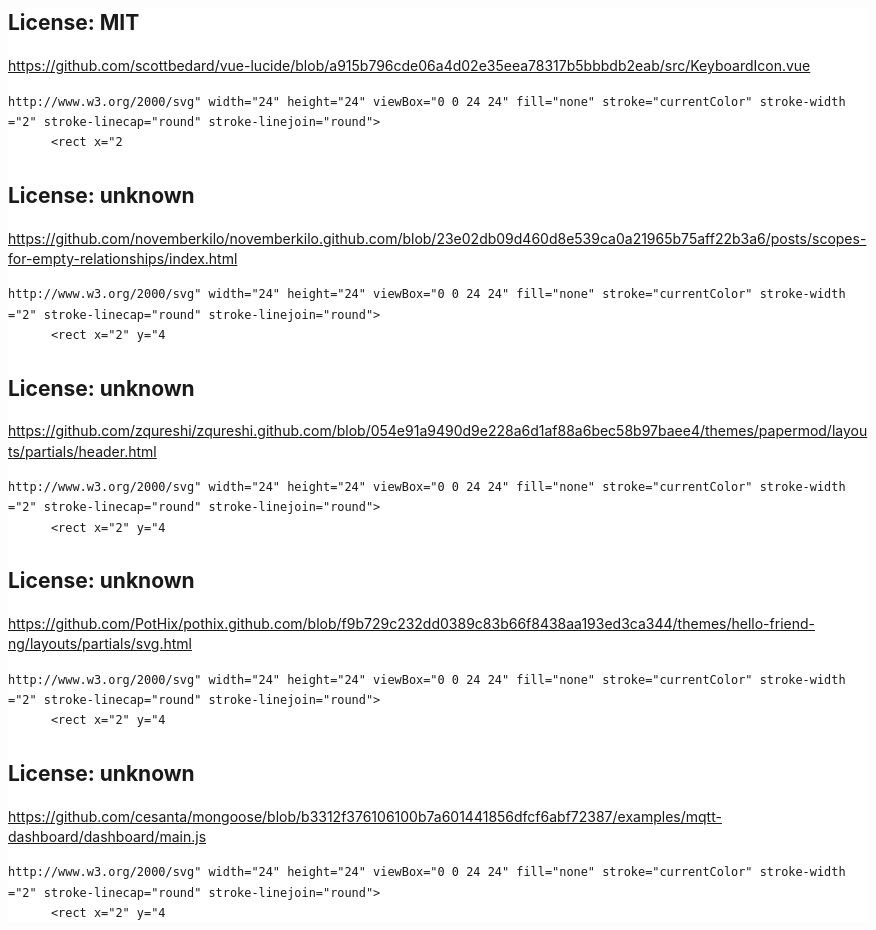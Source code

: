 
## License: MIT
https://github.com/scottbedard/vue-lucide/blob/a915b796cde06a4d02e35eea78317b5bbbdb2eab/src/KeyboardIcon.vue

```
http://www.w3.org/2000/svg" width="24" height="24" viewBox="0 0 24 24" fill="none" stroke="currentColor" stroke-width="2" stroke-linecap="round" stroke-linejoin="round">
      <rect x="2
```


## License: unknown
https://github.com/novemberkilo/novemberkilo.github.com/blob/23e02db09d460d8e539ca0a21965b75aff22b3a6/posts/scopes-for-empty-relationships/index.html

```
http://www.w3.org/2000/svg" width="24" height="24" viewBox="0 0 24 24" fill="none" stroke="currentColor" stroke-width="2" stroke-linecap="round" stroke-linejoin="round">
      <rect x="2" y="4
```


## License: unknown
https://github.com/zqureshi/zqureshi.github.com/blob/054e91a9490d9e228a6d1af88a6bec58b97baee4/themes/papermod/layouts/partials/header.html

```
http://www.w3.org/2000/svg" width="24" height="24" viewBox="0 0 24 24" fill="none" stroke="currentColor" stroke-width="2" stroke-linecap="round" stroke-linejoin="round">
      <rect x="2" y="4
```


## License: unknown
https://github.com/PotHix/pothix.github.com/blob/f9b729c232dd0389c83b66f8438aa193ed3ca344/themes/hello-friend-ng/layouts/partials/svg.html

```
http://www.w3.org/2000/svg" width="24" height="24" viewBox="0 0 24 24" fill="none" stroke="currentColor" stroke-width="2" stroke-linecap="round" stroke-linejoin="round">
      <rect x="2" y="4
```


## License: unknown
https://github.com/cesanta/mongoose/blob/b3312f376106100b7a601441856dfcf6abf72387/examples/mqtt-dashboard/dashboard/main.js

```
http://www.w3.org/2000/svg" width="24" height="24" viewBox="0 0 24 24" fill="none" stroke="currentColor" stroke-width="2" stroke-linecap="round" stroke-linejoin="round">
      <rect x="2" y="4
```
________
Description of the task:
Take every line above that includes the string "partials" and return it.

Solved exercise:
https://github.com/zqureshi/zqureshi.github.com/blob/054e91a9490d9e228a6d1af88a6bec58b97baee4/themes/papermod/layouts/partials/header.html
https://github.com/PotHix/pothix.github.com/blob/f9b729c232dd0389c83b66f8438aa193ed3ca344/themes/hello-friend-ng/layouts/partials/svg.html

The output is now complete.